> _What you are asked to do_: Search the entries for the word "Development". Copy every line where it turns up.

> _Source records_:
***

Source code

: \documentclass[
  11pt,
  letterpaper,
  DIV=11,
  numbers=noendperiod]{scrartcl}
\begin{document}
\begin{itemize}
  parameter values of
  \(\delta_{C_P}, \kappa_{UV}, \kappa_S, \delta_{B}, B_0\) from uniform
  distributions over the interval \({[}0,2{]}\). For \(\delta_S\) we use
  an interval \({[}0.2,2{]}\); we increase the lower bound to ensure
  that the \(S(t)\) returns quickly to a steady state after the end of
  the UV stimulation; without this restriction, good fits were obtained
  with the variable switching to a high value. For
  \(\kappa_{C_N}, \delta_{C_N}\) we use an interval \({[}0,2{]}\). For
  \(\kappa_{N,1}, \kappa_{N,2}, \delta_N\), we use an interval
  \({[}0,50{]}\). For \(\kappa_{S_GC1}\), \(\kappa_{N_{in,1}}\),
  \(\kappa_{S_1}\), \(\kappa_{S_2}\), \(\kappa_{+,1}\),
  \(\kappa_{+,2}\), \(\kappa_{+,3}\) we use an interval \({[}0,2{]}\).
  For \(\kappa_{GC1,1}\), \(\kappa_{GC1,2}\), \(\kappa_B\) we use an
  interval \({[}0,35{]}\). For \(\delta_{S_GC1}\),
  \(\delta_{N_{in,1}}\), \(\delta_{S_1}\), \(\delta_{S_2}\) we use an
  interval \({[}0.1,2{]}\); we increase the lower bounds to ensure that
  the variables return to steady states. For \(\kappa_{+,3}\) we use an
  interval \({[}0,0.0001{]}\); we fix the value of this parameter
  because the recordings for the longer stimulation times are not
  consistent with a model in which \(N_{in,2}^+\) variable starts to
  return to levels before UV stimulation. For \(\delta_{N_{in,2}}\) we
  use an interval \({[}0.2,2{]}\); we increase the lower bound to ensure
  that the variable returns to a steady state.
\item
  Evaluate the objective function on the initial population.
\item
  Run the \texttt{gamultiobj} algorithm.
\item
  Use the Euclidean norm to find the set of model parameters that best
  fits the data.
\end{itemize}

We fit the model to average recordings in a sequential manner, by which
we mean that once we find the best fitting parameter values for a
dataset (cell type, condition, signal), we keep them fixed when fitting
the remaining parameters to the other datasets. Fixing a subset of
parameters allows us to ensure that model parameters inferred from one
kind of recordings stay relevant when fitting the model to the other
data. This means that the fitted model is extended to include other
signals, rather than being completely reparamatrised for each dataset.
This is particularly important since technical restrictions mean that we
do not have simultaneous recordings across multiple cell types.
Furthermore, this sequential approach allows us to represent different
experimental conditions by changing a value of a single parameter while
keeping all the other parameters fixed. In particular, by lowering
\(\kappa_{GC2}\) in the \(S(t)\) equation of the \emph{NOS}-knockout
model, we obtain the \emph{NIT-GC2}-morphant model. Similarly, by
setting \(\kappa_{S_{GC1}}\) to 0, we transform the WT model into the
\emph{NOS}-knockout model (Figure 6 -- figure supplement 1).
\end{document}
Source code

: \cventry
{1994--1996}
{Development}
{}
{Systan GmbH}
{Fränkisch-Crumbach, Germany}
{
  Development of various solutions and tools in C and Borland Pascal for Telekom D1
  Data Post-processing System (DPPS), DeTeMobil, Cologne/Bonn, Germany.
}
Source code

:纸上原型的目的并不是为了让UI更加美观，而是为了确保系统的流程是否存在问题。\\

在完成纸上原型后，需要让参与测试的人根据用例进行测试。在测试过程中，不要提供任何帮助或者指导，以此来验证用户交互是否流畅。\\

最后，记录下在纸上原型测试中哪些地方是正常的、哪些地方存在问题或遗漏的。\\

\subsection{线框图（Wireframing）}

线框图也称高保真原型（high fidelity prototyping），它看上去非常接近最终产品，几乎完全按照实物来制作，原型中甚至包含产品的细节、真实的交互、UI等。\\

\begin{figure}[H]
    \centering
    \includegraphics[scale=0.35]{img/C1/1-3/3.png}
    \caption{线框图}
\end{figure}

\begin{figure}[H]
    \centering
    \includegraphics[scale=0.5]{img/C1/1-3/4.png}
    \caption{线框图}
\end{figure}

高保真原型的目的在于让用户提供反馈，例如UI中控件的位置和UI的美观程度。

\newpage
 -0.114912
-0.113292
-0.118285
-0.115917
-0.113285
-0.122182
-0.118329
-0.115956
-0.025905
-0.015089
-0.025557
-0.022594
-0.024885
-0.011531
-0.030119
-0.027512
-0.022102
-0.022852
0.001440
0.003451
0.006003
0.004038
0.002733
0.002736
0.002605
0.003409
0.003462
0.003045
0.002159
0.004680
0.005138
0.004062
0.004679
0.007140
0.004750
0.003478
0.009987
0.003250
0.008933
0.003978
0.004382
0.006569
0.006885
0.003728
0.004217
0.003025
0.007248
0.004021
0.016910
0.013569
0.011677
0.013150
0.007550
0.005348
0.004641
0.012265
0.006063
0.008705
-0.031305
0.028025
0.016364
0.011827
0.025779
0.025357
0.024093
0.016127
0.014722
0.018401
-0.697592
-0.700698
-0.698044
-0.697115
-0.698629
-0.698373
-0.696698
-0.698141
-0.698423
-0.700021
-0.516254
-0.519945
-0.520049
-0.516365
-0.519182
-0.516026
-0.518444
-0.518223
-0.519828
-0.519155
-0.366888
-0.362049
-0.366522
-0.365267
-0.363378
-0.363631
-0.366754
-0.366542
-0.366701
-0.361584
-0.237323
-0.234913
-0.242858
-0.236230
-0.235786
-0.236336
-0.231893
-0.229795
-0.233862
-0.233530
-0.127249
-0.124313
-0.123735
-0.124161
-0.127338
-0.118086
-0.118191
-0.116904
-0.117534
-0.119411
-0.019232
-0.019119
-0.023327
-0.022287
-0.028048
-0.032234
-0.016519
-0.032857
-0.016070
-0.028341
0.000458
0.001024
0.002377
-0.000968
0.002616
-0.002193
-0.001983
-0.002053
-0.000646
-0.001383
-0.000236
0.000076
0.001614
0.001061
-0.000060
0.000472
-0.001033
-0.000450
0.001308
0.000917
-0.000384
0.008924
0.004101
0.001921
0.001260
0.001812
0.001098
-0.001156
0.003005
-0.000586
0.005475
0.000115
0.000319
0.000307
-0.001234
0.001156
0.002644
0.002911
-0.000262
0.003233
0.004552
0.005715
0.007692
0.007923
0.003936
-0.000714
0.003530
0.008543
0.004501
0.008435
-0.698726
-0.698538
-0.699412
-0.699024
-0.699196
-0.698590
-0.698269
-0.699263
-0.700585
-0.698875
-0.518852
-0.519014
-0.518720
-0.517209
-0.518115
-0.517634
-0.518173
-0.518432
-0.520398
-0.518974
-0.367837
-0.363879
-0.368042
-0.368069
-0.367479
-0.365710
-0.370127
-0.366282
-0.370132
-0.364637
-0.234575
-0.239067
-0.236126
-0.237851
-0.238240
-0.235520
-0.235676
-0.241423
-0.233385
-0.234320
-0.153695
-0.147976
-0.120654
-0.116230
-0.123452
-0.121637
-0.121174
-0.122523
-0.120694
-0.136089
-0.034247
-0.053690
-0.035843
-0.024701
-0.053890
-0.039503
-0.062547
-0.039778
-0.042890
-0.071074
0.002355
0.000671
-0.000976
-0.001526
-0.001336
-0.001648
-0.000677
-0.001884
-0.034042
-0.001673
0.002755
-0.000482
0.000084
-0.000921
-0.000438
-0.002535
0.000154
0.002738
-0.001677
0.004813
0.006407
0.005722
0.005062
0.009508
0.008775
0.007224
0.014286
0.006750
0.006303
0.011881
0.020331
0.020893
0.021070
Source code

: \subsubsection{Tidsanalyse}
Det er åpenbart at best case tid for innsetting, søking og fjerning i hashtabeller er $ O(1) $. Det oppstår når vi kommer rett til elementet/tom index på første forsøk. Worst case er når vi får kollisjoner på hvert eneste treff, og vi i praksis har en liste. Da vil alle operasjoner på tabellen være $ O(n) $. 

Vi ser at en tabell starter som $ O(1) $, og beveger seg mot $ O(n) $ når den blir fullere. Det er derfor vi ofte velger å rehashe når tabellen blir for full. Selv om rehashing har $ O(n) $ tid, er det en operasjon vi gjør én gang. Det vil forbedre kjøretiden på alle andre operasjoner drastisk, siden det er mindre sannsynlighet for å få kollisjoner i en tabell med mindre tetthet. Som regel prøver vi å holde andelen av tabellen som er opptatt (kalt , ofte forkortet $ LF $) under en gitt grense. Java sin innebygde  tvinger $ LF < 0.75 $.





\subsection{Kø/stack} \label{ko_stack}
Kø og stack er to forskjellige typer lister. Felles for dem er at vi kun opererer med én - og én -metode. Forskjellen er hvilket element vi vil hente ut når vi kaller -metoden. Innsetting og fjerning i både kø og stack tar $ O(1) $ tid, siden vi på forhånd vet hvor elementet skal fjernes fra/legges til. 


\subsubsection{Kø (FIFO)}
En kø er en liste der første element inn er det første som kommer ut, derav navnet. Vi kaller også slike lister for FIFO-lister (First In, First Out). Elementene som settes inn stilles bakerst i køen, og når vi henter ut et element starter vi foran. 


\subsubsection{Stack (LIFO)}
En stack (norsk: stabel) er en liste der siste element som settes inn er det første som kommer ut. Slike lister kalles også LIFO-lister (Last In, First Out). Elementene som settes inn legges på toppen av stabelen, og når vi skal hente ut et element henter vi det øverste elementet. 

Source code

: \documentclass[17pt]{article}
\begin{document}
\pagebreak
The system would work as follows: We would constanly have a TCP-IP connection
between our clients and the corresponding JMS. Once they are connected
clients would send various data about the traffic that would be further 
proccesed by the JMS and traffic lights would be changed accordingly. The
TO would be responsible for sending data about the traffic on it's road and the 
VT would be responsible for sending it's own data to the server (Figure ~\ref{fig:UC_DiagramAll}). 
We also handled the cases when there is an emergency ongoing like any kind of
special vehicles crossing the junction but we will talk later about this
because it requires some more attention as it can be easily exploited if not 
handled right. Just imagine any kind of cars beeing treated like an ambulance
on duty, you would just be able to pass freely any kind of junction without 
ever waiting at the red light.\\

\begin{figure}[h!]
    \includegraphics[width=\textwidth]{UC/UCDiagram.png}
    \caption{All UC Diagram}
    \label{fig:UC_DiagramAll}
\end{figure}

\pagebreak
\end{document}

***

> _Worked solution_:
{Development}
  Development of various solutions and tools in C and Borland Pascal for Telekom D1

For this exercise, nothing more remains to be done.